Understanding sequent calculus 
Are the following rules correct?
$(i)$ $\dfrac{\Phi \Rightarrow \Delta}{\Phi, \psi \Rightarrow \Delta}$
$(ii)$ $\dfrac{\Phi, \psi \Rightarrow \Delta}{\Phi \Rightarrow \Delta}$

Intuitively, I would've said that rule $i$ is incorrect and rule $ii$ is correct. We know that a rule is correct when the validity of the upper sequence(s) implies the validity of the lower sequence(s). So for $i$, if $\Phi \Rightarrow \Delta$ is valid, then $\Phi, \psi \Rightarrow \Delta$ must also be valid, but we can pick $\psi$ to be the empty set, making $\Phi, \psi$ unsatisfiable. The same argument can be used in the different direction for $ii$.

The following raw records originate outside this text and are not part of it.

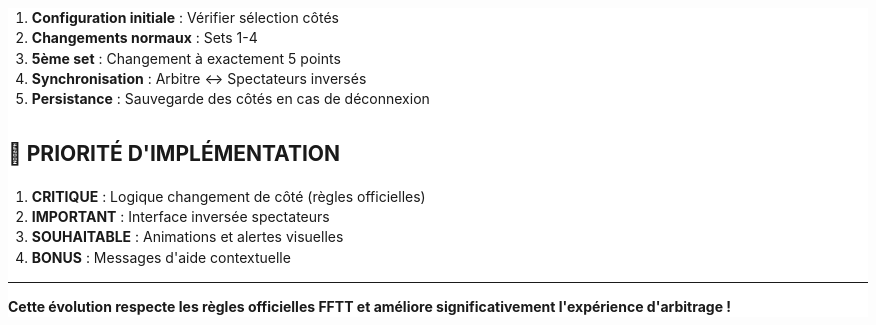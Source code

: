 1. **Configuration initiale** : Vérifier sélection côtés
2. **Changements normaux** : Sets 1-4
3. **5ème set** : Changement à exactement 5 points
4. **Synchronisation** : Arbitre ↔ Spectateurs inversés
5. **Persistance** : Sauvegarde des côtés en cas de déconnexion

## 🎯 PRIORITÉ D'IMPLÉMENTATION

1. **CRITIQUE** : Logique changement de côté (règles officielles)
2. **IMPORTANT** : Interface inversée spectateurs
3. **SOUHAITABLE** : Animations et alertes visuelles
4. **BONUS** : Messages d'aide contextuelle

---

**Cette évolution respecte les règles officielles FFTT et améliore significativement l'expérience d'arbitrage !**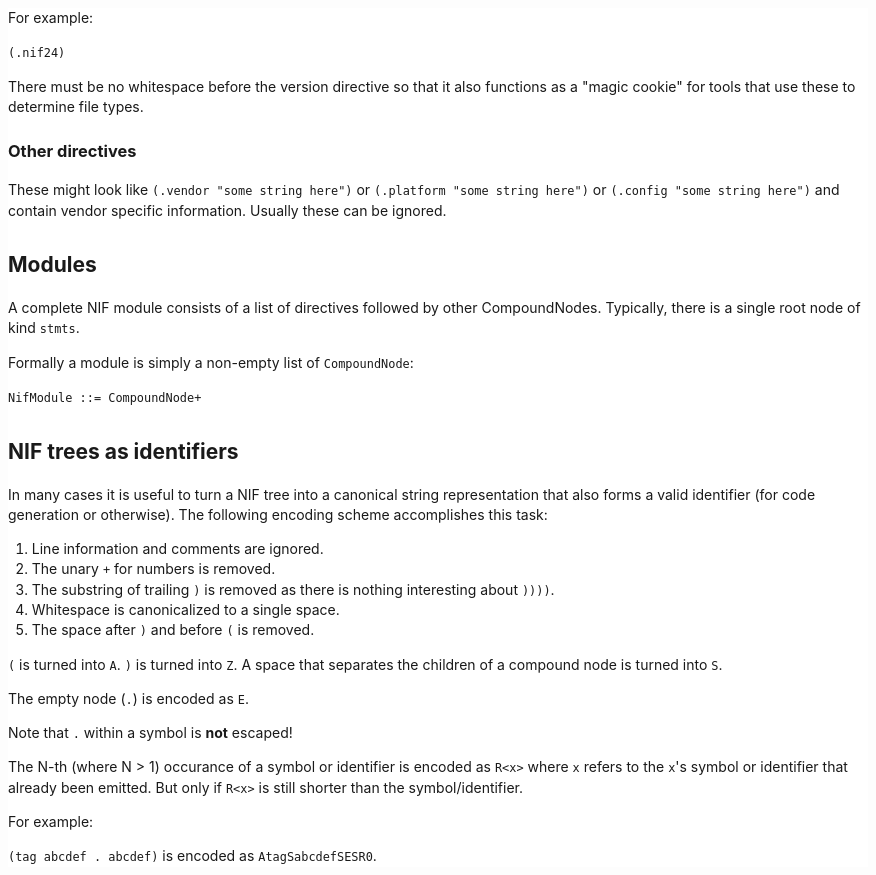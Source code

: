 
For example:

```nif
(.nif24)
```

There must be no whitespace before the version directive so that it also functions as a
"magic cookie" for tools that use these to determine file types.


### Other directives

These might look like `(.vendor "some string here")` or `(.platform "some string here")`
or `(.config "some string here")` and contain vendor specific information. Usually
these can be ignored.


Modules
-------

A complete NIF module consists of a list of directives followed by other CompoundNodes.
Typically, there is a single root node of kind `stmts`.

Formally a module is simply a non-empty list of `CompoundNode`:

```
NifModule ::= CompoundNode+
```


NIF trees as identifiers
------------------------

In many cases it is useful to turn a NIF tree into a canonical string representation that also
forms a valid identifier (for code generation or otherwise). The following encoding scheme
accomplishes this task:

1. Line information and comments are ignored.
2. The unary `+` for numbers is removed.
3. The substring of trailing `)` is removed as there is nothing interesting about `))))`.
4. Whitespace is canonicalized to a single space.
5. The space after `)` and before `(` is removed.


`(` is turned into `A`.
`)` is turned into `Z`.
A space that separates the children of a compound node is turned into `S`.

The empty node (`.`) is encoded as `E`.

Note that `.` within a symbol is **not** escaped!

The N-th (where N > 1) occurance of a symbol or identifier
is encoded as `R<x>` where `x` refers to the `x`'s symbol or identifier that already
been emitted. But only if `R<x>` is still shorter than the symbol/identifier.

For example:

`(tag abcdef . abcdef)` is encoded as `AtagSabcdefSESR0`.
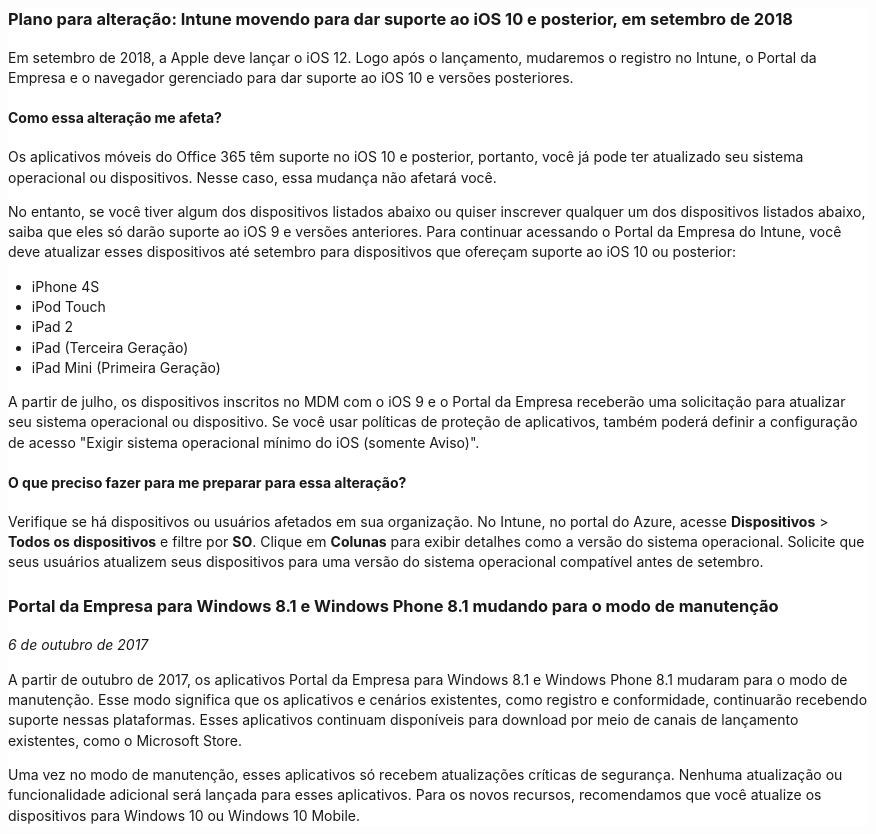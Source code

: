 
### <a name="plan-for-change-intune-moving-to-support-ios-10-and-later-in-september-2018"></a>Plano para alteração: Intune movendo para dar suporte ao iOS 10 e posterior, em setembro de 2018 
  

Em setembro de 2018, a Apple deve lançar o iOS 12. Logo após o lançamento, mudaremos o registro no Intune, o Portal da Empresa e o navegador gerenciado para dar suporte ao iOS 10 e versões posteriores.

#### <a name="how-does-this-change-affect-me"></a>Como essa alteração me afeta?

Os aplicativos móveis do Office 365 têm suporte no iOS 10 e posterior, portanto, você já pode ter atualizado seu sistema operacional ou dispositivos. Nesse caso, essa mudança não afetará você.

No entanto, se você tiver algum dos dispositivos listados abaixo ou quiser inscrever qualquer um dos dispositivos listados abaixo, saiba que eles só darão suporte ao iOS 9 e versões anteriores. Para continuar acessando o Portal da Empresa do Intune, você deve atualizar esses dispositivos até setembro para dispositivos que ofereçam suporte ao iOS 10 ou posterior: 

- iPhone 4S
- iPod Touch 
- iPad 2
- iPad (Terceira Geração)
- iPad Mini (Primeira Geração)

A partir de julho, os dispositivos inscritos no MDM com o iOS 9 e o Portal da Empresa receberão uma solicitação para atualizar seu sistema operacional ou dispositivo. Se você usar políticas de proteção de aplicativos, também poderá definir a configuração de acesso "Exigir sistema operacional mínimo do iOS (somente Aviso)".  

#### <a name="what-do-i-need-to-do-to-prepare-for-this-change"></a>O que preciso fazer para me preparar para essa alteração?

Verifique se há dispositivos ou usuários afetados em sua organização. No Intune, no portal do Azure, acesse **Dispositivos** > **Todos os dispositivos** e filtre por **SO**.  Clique em **Colunas** para exibir detalhes como a versão do sistema operacional. Solicite que seus usuários atualizem seus dispositivos para uma versão do sistema operacional compatível antes de setembro.


### <a name="company-portal-for-windows-81-and-windows-phone-81-moving-to-sustaining-mode"></a>Portal da Empresa para Windows 8.1 e Windows Phone 8.1 mudando para o modo de manutenção 
  
*6 de outubro de 2017*   
 
A partir de outubro de 2017, os aplicativos Portal da Empresa para Windows 8.1 e Windows Phone 8.1 mudaram para o modo de manutenção. Esse modo significa que os aplicativos e cenários existentes, como registro e conformidade, continuarão recebendo suporte nessas plataformas. Esses aplicativos continuam disponíveis para download por meio de canais de lançamento existentes, como o Microsoft Store. 

Uma vez no modo de manutenção, esses aplicativos só recebem atualizações críticas de segurança. Nenhuma atualização ou funcionalidade adicional será lançada para esses aplicativos. Para os novos recursos, recomendamos que você atualize os dispositivos para Windows 10 ou Windows 10 Mobile. 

However, my textbook gives the exact opposite answer: $i$ is correct and $ii$ is incorrect. Can someone explain to me why this is the case?
 A: The book is correct. (i) is a valid inference rule and (ii) is not valid. Also, the capital Greek letters $\Phi$ and $\Delta$ refer to sets of well-formed formulas, but $\psi$ refers to a single well-formed formula.
Let's consider the two sequents $\Phi \vdash \Delta$ and $\Phi,\psi \vdash \Delta$ and consider when they are true.
Also, let's define $\Phi''$ as $\lnot\Phi_1, \cdots, \lnot\Phi_n$. The double prime is not standard notation. I will use $\bigvee S$ to denote a disjunction over a finite set $S$.
$$ \Phi \vdash \Delta \; \text{holds} \;\; \text{if and only if} \;\;\bigvee \Phi'' \cup \Delta \;\text{holds} $$
$$ \Phi, \psi \vdash \Delta \; \text{holds} \;\; \text{if and only if} \;\;\bigvee \Phi'' \cup \{\lnot\psi\} \cup \Delta \;\text{holds} $$
$\Phi'' \cup \Delta$ is a subset of $\Phi'' \cup \{\lnot \psi\} \cup \Delta$, therefore the truth of the former implies the truth of the latter and thus
$$ \frac{\Phi \vdash \Delta}{\Phi, \psi \vdash \Delta} $$
Similarly, the converse is invalid because of the case where $\bigvee \Phi'' \cup \Delta$ is false, but $\lnot\psi$ is true.